A Quick Tutorial for beta_grid Cluster
with Sun N1 Grid Engine 6.0


This tutorial is designed for beta people to submit jobs to the beta_grid cluster, built on beta and ICICS servers. Currently there are 21 machines with 41 processors in the cluster. All beta workstations are configured to be able to submit jobs to the cluster. For details, please refer to Sun N1 Grid Engine 6 User's Guide.

A grid is a collection of computing resources that perform tasks. In its simplest form, a grid appears to users as a large system that provides a single point of access to powerful distributed resources. Users treat the grid as a single computational resource. Resource management software such as N1 Grid Engine 6 software(grid engine software) accepts jobs submitted by users. The software uses resource management policies to schedule jobs to be run on appropriate systems in the grid. Users can submit millions of jobs at a time without being concerned about where the jobs run.
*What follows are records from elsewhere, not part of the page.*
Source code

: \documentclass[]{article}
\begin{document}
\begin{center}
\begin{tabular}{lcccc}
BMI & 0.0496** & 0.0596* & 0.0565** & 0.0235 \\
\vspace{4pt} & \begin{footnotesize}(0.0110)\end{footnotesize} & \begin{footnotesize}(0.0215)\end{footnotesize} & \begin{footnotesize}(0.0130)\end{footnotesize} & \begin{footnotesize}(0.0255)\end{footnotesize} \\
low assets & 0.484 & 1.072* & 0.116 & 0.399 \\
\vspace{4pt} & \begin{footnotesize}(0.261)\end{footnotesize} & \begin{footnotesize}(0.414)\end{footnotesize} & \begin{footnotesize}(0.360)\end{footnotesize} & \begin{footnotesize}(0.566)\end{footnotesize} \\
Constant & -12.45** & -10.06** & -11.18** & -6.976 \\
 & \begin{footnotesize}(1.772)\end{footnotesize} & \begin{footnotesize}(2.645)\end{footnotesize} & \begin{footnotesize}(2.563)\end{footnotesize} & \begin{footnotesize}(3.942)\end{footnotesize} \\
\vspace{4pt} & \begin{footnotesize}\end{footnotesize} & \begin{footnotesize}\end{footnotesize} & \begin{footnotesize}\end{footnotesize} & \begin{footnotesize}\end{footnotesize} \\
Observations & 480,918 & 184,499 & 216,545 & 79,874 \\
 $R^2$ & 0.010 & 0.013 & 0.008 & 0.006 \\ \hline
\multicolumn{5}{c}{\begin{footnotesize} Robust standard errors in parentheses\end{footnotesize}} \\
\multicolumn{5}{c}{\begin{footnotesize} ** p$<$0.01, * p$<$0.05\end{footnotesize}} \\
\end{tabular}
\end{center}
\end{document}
 Beta_grid system configuration
The beta_grid cluster uses N1 Grid Engine 6 for resource management. The cluster, beta_grid, includes:
The master host accepts jobs from users and put them in a job queue until the job can be run. It sends the jobs to an execution host or hosts from the queue. The grid engine system manages running jobs and logs the record of job execution when the jobs are finished.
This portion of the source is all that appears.